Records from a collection
────────

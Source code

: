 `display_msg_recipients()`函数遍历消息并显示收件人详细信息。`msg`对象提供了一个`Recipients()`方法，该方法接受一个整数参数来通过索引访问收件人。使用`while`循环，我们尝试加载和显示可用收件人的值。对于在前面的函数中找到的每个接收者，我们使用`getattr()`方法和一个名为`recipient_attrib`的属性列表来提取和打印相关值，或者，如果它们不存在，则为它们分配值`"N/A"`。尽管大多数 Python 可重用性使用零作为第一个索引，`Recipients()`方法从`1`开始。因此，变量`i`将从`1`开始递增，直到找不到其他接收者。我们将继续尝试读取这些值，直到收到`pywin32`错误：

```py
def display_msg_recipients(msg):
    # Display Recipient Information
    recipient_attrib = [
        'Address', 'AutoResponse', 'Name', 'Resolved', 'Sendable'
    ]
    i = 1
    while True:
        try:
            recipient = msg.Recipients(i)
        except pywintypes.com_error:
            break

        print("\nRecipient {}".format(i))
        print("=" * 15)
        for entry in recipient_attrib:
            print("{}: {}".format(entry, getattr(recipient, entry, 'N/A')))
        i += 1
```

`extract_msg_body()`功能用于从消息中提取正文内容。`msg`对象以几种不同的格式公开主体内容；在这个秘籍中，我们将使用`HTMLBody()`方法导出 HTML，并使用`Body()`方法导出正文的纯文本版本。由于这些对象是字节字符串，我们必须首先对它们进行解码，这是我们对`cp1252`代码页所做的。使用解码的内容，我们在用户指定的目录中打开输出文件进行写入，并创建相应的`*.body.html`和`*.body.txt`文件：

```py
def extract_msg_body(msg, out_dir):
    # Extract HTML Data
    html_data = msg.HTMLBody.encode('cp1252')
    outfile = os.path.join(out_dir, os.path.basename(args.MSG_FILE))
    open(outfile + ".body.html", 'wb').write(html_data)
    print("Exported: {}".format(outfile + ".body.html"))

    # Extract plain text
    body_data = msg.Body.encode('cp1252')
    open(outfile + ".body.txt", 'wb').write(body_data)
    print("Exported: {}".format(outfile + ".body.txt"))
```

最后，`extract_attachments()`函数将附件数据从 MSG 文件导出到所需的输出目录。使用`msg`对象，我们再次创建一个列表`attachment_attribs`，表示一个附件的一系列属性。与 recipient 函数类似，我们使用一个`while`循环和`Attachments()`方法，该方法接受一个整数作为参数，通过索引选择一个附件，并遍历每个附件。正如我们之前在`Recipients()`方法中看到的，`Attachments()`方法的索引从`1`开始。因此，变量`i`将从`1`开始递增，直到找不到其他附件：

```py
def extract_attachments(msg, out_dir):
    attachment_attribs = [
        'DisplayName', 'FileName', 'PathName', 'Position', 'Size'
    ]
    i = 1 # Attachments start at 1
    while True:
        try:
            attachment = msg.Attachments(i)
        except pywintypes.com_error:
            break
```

────────

- **TRY IT**: Search the records for lines holding the word "open", then copy each line you find.

- **REPLY TO THE TASK**:
    open(outfile + ".body.html", 'wb').write(html_data)
    open(outfile + ".body.txt", 'wb').write(body_data)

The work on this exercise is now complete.